ここまで露骨に態度に出すのは、吾輩が信頼されているからに他ならない。
「そういえば、特務官が回収した人員というのはどういたしました?」
「強化兵士の製造計画ですか。まぁめぼしい成果は――ああ、でも一人適合者がいましたよ」
「へぇ?」
「全身が焼けただれ、下半身も潰れている有り様でしたが……今培養液に浸かっている途中です」
お嬢様の顔が「話逸らすために振っただけなのにドン引きなんだよ」と言わんばかりに歪んでいる。ああ、やはり吾輩は信頼されているようだ。

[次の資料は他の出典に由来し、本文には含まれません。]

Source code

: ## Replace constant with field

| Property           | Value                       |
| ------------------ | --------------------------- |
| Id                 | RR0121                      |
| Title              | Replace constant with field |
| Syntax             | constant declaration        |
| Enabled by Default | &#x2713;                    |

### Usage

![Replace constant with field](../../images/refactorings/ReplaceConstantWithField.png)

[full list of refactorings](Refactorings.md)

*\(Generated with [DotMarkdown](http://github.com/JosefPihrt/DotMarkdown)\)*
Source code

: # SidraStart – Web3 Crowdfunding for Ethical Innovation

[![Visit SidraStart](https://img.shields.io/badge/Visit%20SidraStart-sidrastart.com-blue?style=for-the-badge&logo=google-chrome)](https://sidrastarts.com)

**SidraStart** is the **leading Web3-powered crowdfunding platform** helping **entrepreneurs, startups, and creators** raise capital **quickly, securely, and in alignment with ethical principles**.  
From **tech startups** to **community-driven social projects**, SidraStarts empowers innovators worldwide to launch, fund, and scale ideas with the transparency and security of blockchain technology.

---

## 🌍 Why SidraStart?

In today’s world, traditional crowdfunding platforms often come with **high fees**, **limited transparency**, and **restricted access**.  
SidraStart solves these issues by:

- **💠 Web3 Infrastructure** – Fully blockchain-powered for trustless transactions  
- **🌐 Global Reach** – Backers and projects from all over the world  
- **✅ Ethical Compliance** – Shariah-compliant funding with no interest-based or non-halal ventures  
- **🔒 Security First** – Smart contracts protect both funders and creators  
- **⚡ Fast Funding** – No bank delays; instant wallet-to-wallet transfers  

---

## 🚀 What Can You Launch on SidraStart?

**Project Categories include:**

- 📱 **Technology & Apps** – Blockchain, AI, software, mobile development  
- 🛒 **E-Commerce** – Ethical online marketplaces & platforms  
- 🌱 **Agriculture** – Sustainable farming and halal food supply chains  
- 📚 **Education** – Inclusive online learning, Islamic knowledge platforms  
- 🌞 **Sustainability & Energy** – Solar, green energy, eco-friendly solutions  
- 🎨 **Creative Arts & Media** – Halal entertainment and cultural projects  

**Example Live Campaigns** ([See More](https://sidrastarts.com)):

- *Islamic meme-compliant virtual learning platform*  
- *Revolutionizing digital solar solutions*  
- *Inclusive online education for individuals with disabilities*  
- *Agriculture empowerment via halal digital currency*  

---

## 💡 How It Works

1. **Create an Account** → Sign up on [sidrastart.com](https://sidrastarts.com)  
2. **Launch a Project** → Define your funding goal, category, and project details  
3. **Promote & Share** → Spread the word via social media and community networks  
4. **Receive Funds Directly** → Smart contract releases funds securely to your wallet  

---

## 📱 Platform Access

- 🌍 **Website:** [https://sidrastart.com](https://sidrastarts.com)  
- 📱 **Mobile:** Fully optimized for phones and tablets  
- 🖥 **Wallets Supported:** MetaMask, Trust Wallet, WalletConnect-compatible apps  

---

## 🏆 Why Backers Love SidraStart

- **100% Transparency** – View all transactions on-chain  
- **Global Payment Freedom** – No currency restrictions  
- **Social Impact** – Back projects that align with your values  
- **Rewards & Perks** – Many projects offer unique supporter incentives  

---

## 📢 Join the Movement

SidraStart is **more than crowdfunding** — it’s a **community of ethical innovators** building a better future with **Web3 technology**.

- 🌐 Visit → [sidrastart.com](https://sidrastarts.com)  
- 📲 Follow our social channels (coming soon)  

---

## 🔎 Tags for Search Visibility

「強化兵士など……もう一つ動かしている新人類プロジェクトの方がいいのでは?」
「新人類はあいにく数が少なくてですね……解体するのももったいないですし。もちろん専用機は作っていますが。それに、そもそも」
そう言って、吾輩は片目を覆っている緑色の髪を払った。
そろそろ髪を切るべき時期なのかもしれないな。まるでワカメみたいな頭になっている。
この髪色はなかなかプリティで好きなのだが。
「吾輩自体が新人類ですからな。同胞を手に掛けるのはいささか心苦しい」
「……ふん。一つ、いや二つ命じていいですか?」
「なんでございましょう」
お嬢様はそう言って、びしりとこちらを指差してきた。
「一つ。わたくしの前で息をしないこと」
「無理ですな」
「一つ。氷結林の”魔女”とやらを調査してほしいのです」
「ああ……森林ルートの通行を妨害しているという賊ですか。最近話題になってきてるらしいですね。もっとも、そんな小物――野良の傭兵に任せればいいでしょう」
「森林に遺跡が発見されたのですよ」
「ほう」
遺跡か。旧時代の遺産にはかなり興味がある。
最近開発が進みつつあるフロートデバイスも、遺跡からのデータから再現されたものだった。
気晴らしに多少は軍人らしいことをしてもいいか。最近研究ばかりだったからな。
吾輩はお嬢様に敬礼し、高らかに自分の名を謳った。
「了解いたしました。ザンス・ブラッディマリー、出撃させていただきます」
「ええ、できればそのまま二度と帰ってこないでちょうだい」
もしかして吾輩は嫌われているんだろうか。